Petite histoire de la statue miraculeuse de l’Enfant Jésus de Prague
L’origine de la dévotion au saint Enfant Jésus de Prague se situe en Espagne. Un vieux moine eut un jour la vision de l’Enfant Jésus dans sa cellule. Afin de garder en mémoire cette vision, le moine voulut la reproduire dans une statue de cire : c’est la statue que nous connaissons exposée au sanctuaire de Prague. Cette statue fut possédée par une princesse dénommée Polyxène de Lobkowitz, qui en hérita pour son mariage.

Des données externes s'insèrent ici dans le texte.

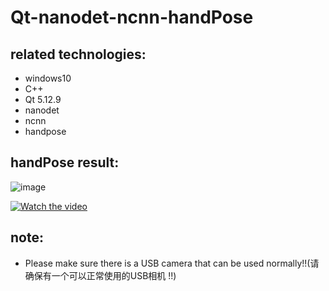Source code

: # Qt-nanodet-ncnn-handPose
## related technologies:
* windows10
* C++
* Qt 5.12.9
* nanodet
* ncnn
* handpose

## handPose result:
 ![image](https://github.com/superbayes/Qt-nanodet-ncnn-handPose/blob/main/image/handPose_result.gif)
 
[![Watch the video](https://raw.github.com/GabLeRoux/WebMole/master/ressources/WebMole_Youtube_Video.png)](https://github.com/superbayes/Qt-nanodet-ncnn-handPose/blob/main/image/handPose_result.mp4)


## note:
* Please make sure there is a USB camera that can be used normally!!(请确保有一个可以正常使用的USB相机 !!)

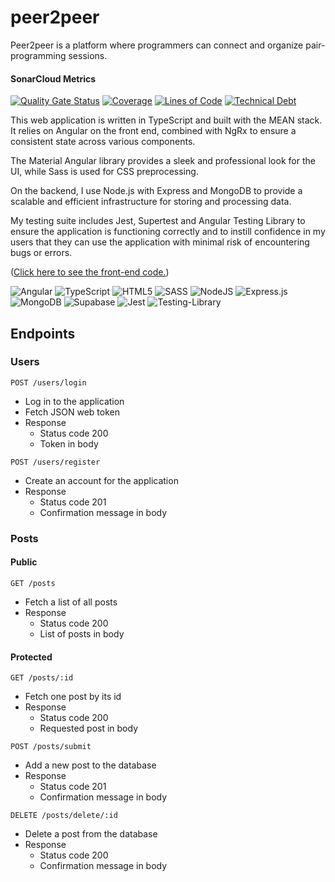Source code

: # peer2peer

Peer2peer is a platform where programmers can connect and organize pair-programming sessions.

#### SonarCloud Metrics

[![Quality Gate Status](https://sonarcloud.io/api/project_badges/measure?project=IngeHeeringa_peer2peer-back&metric=alert_status)](https://sonarcloud.io/summary/new_code?id=IngeHeeringa_peer2peer-back)
[![Coverage](https://sonarcloud.io/api/project_badges/measure?project=IngeHeeringa_peer2peer-back&metric=coverage)](https://sonarcloud.io/summary/new_code?id=IngeHeeringa_peer2peer-back)
[![Lines of Code](https://sonarcloud.io/api/project_badges/measure?project=IngeHeeringa_peer2peer-back&metric=ncloc)](https://sonarcloud.io/summary/new_code?id=IngeHeeringa_peer2peer-back)
[![Technical Debt](https://sonarcloud.io/api/project_badges/measure?project=IngeHeeringa_peer2peer-back&metric=sqale_index)](https://sonarcloud.io/summary/new_code?id=IngeHeeringa_peer2peer-back)

This web application is written in TypeScript and built with the MEAN stack. It relies on Angular on the front end, combined with NgRx to ensure a consistent state across various components.

The Material Angular library provides a sleek and professional look for the UI, while Sass is used for CSS preprocessing.

On the backend, I use Node.js with Express and MongoDB to provide a scalable and efficient infrastructure for storing and processing data.

My testing suite includes Jest, Supertest and Angular Testing Library to ensure the application is functioning correctly and to instill confidence in my users that they can use the application with minimal risk of encountering bugs or errors.

([Click here to see the front-end code.](https://github.com/IngeHeeringa/peer2peer-front))

![Angular](https://img.shields.io/badge/angular-%23DD0031.svg?style=for-the-badge&logo=angular&logoColor=white)
![TypeScript](https://img.shields.io/badge/typescript-%23007ACC.svg?style=for-the-badge&logo=typescript&logoColor=white)
![HTML5](https://img.shields.io/badge/html5-%23E34F26.svg?style=for-the-badge&logo=html5&logoColor=white)
![SASS](https://img.shields.io/badge/SASS-hotpink.svg?style=for-the-badge&logo=SASS&logoColor=white)
![NodeJS](https://img.shields.io/badge/node.js-6DA55F?style=for-the-badge&logo=node.js&logoColor=white)
![Express.js](https://img.shields.io/badge/express.js-%23404d59.svg?style=for-the-badge&logo=express&logoColor=%2361DAFB)
![MongoDB](https://img.shields.io/badge/MongoDB-%234ea94b.svg?style=for-the-badge&logo=mongodb&logoColor=white)
![Supabase](https://img.shields.io/badge/Supabase-3ECF8E?style=for-the-badge&logo=supabase&logoColor=white)
![Jest](https://img.shields.io/badge/-jest-%23C21325?style=for-the-badge&logo=jest&logoColor=white)
![Testing-Library](https://img.shields.io/badge/-TestingLibrary-%23E33332?style=for-the-badge&logo=testing-library&logoColor=white)

## Endpoints

### Users

<code>POST /users/login</code>

- Log in to the application
- Fetch JSON web token
- Response
  - Status code 200
  - Token in body

<code>POST /users/register</code>

- Create an account for the application
- Response
  - Status code 201
  - Confirmation message in body

### Posts

#### Public

<code>GET /posts</code>

- Fetch a list of all posts
- Response
  - Status code 200
  - List of posts in body

#### Protected

<code>GET /posts/:id</code>

- Fetch one post by its id
- Response
  - Status code 200
  - Requested post in body

<code>POST /posts/submit</code>

- Add a new post to the database
- Response
  - Status code 201
  - Confirmation message in body

<code>DELETE /posts/delete/:id</code>

- Delete a post from the database
- Response
  - Status code 200
  - Confirmation message in body
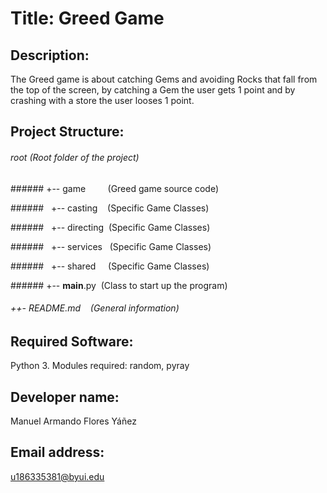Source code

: # Title: Greed Game

## Description: 
The Greed game is about catching Gems and avoiding Rocks that fall from the top of the screen, by catching a Gem the user gets 1 point and by crashing with a store the user looses 1 point.

## Project Structure: 
###### root                          (Root folder of the project)
###### +-- game         (Greed game source code)

######   +-- casting    (Specific Game Classes)

######   +-- directing  (Specific Game Classes)

######   +-- services   (Specific Game Classes)

######   +-- shared     (Specific Game Classes)

###### +-- __main__.py  (Class to start up the program)

###### ++- README.md    (General information)


## Required Software: 
Python 3. Modules required: random, pyray

## Developer name: 
Manuel Armando Flores Yáñez

## Email address: 
u186335381@byui.edu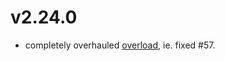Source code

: # v2.24.0

* completely overhauled [overload](https://satella.readthedocs.io/en/latest/coding/functions.html#function-overloading), 
  ie. fixed #57.
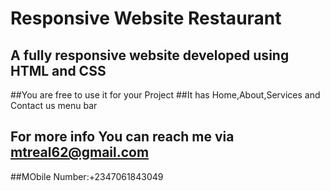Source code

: # Responsive Website Restaurant
## A fully responsive website developed using HTML and CSS
##You are free to use it for your Project
##It has Home,About,Services and Contact us menu bar
## For more info You can reach me via mtreal62@gmail.com
##MObile Number:+2347061843049
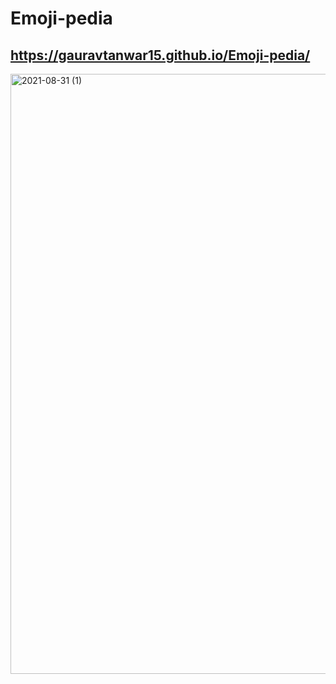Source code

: # Emoji-pedia
## https://gauravtanwar15.github.io/Emoji-pedia/

<img width="960" alt="2021-08-31 (1)" src="https://user-images.githubusercontent.com/76563215/131524644-66bff7d8-3303-4bb8-b863-f2d2d206ec34.png">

La princesse Polyxène voyagea hors d’Espagne et s’installa à Prague vers 1600 (Bohême, actuelle république Tchèque).
Durant une bataille gagnée par les catholiques sur les protestants le 08 novembre 1820, durant la guerre de Trente ans, et dont les troupes catholiques furent conduites par un carme, l’empereur décida d’installer le carmel dans son pays. L’ordre des carmes, établit à Rome depuis 1600, fut ainsi appelé en Bohême en 1620 par l’empereur Ferdinand II.

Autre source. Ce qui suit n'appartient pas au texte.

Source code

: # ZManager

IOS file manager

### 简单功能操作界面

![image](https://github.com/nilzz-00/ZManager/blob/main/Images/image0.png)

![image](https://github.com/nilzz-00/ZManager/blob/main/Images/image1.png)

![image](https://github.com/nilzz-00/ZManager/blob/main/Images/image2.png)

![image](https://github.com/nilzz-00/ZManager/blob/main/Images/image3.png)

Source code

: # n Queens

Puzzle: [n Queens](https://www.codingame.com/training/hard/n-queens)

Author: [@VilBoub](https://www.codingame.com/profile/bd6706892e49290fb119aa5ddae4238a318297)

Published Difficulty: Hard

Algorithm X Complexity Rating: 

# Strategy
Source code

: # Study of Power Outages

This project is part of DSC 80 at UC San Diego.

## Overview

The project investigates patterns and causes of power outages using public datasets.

Une fondation de carmes déchaussés vit donc le jour à Vienne en 1622 puis à Prague en 1624. L’église dans laquelle les carmes s’installèrent, qui s’appelait « église de la Trinité » fut rebaptisée « Notre Dame de la Victoire » en souvenir de la bataille. Avec le départ de la cour de l’empereur Ferdinand à Vienne, le couvent ne vivant que d’aumônes, la pauvreté frappa le couvent. Le Père prieur Jean-Louis de l’Assomption appela sa communauté à prier l’enfant Jésus. Il ordonna au sous-prieur et maitre des novices, le Père Cyprien de Sainte Marie, de se procurer une statuette ou une image de l’Enfant Jésus.

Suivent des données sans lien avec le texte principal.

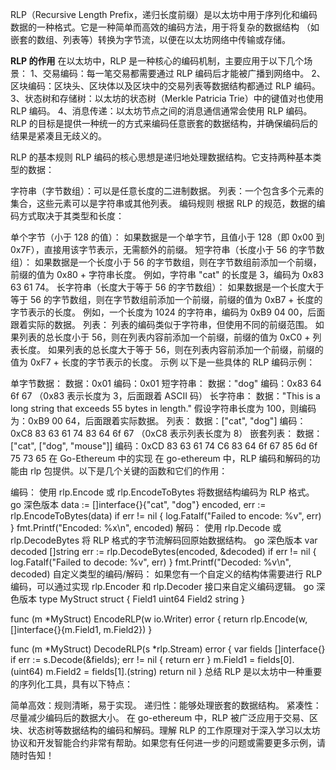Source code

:RLP（Recursive Length Prefix，递归长度前缀）是以太坊中用于序列化和编码数据的一种格式。它是一种简单而高效的编码方法，用于将复杂的数据结构
（如嵌套的数组、列表等）转换为字节流，以便在以太坊网络中传输或存储。

**RLP 的作用**
在以太坊中，RLP 是一种核心的编码机制，主要应用于以下几个场景：
1、交易编码：每一笔交易都需要通过 RLP 编码后才能被广播到网络中。
2、区块编码：区块头、区块体以及区块中的交易列表等数据结构都通过 RLP 编码。
3、状态树和存储树：以太坊的状态树（Merkle Patricia Trie）中的键值对也使用 RLP 编码。
4、消息传递：以太坊节点之间的消息通信通常会使用 RLP 编码。
RLP 的目标是提供一种统一的方式来编码任意嵌套的数据结构，并确保编码后的结果是紧凑且无歧义的。

RLP 的基本规则
RLP 编码的核心思想是递归地处理数据结构。它支持两种基本类型的数据：

字符串（字节数组）：可以是任意长度的二进制数据。
列表：一个包含多个元素的集合，这些元素可以是字符串或其他列表。
编码规则
根据 RLP 的规范，数据的编码方式取决于其类型和长度：

单个字节（小于 128 的值）：
如果数据是一个单字节，且值小于 128（即 0x00 到 0x7F），直接用该字节表示，无需额外的前缀。
短字符串（长度小于 56 的字节数组）：
如果数据是一个长度小于 56 的字节数组，则在字节数组前添加一个前缀，前缀的值为 0x80 + 字符串长度。
例如，字符串 "cat" 的长度是 3，编码为 0x83 63 61 74。
长字符串（长度大于等于 56 的字节数组）：
如果数据是一个长度大于等于 56 的字节数组，则在字节数组前添加一个前缀，前缀的值为 0xB7 + 长度的字节表示的长度。
例如，一个长度为 1024 的字符串，编码为 0xB9 04 00，后面跟着实际的数据。
列表：
列表的编码类似于字符串，但使用不同的前缀范围。
如果列表的总长度小于 56，则在列表内容前添加一个前缀，前缀的值为 0xC0 + 列表长度。
如果列表的总长度大于等于 56，则在列表内容前添加一个前缀，前缀的值为 0xF7 + 长度的字节表示的长度。
示例
以下是一些具体的 RLP 编码示例：

单字节数据：
数据：0x01
编码：0x01
短字符串：
数据："dog"
编码：0x83 64 6f 67 （0x83 表示长度为 3，后面跟着 ASCII 码）
长字符串：
数据："This is a long string that exceeds 55 bytes in length."
假设字符串长度为 100，则编码为：0xB9 00 64，后面跟着实际数据。
列表：
数据：["cat", "dog"]
编码：0xC8 83 63 61 74 83 64 6f 67 （0xC8 表示列表长度为 8）
嵌套列表：
数据：["cat", ["dog", "mouse"]]
编码：0xCD 83 63 61 74 C6 83 64 6f 67 85 6d 6f 75 73 65
在 Go-Ethereum 中的实现
在 go-ethereum 中，RLP 编码和解码的功能由 rlp 包提供。以下是几个关键的函数和它们的作用：

编码：
使用 rlp.Encode 或 rlp.EncodeToBytes 将数据结构编码为 RLP 格式。
go
深色版本
data := []interface{}{"cat", "dog"}
encoded, err := rlp.EncodeToBytes(data)
if err != nil {
log.Fatalf("Failed to encode: %v", err)
}
fmt.Printf("Encoded: %x\n", encoded)
解码：
使用 rlp.Decode 或 rlp.DecodeBytes 将 RLP 格式的字节流解码回原始数据结构。
go
深色版本
var decoded []string
err := rlp.DecodeBytes(encoded, &decoded)
if err != nil {
log.Fatalf("Failed to decode: %v", err)
}
fmt.Printf("Decoded: %v\n", decoded)
自定义类型的编码/解码：
如果您有一个自定义的结构体需要进行 RLP 编码，可以通过实现 rlp.Encoder 和 rlp.Decoder 接口来自定义编码逻辑。
go
深色版本
type MyStruct struct {
Field1 uint64
Field2 string
}

func (m *MyStruct) EncodeRLP(w io.Writer) error {
return rlp.Encode(w, []interface{}{m.Field1, m.Field2})
}

func (m *MyStruct) DecodeRLP(s *rlp.Stream) error {
var fields []interface{}
if err := s.Decode(&fields); err != nil {
return err
}
m.Field1 = fields[0].(uint64)
m.Field2 = fields[1].(string)
return nil
}
总结
RLP 是以太坊中一种重要的序列化工具，具有以下特点：

简单高效：规则清晰，易于实现。
递归性：能够处理嵌套的数据结构。
紧凑性：尽量减少编码后的数据大小。
在 go-ethereum 中，RLP 被广泛应用于交易、区块、状态树等数据结构的编码和解码。理解 RLP 的工作原理对于深入学习以太坊协议和开发智能合约非常有帮助。如果您有任何进一步的问题或需要更多示例，请随时告知！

Un jour, touchée par les difficultés des pères carmes, la princesse Polyxène de Lobkowitz décidé d’offrir en 1628 la statue de cire de l’enfant Jésus qu’elle possédait en disant au Père Jean-Louis de l’Assomption à qui elle remit la statue : « Je vous offre ce que j’ai de plus précieux, vénérez l’Enfant Jésus, et vous ne manquerez de rien». Dès que cette statue commença à être vénérée, la communauté souffrit moins de la pauvreté et reçut de nombreux dons et aumônes.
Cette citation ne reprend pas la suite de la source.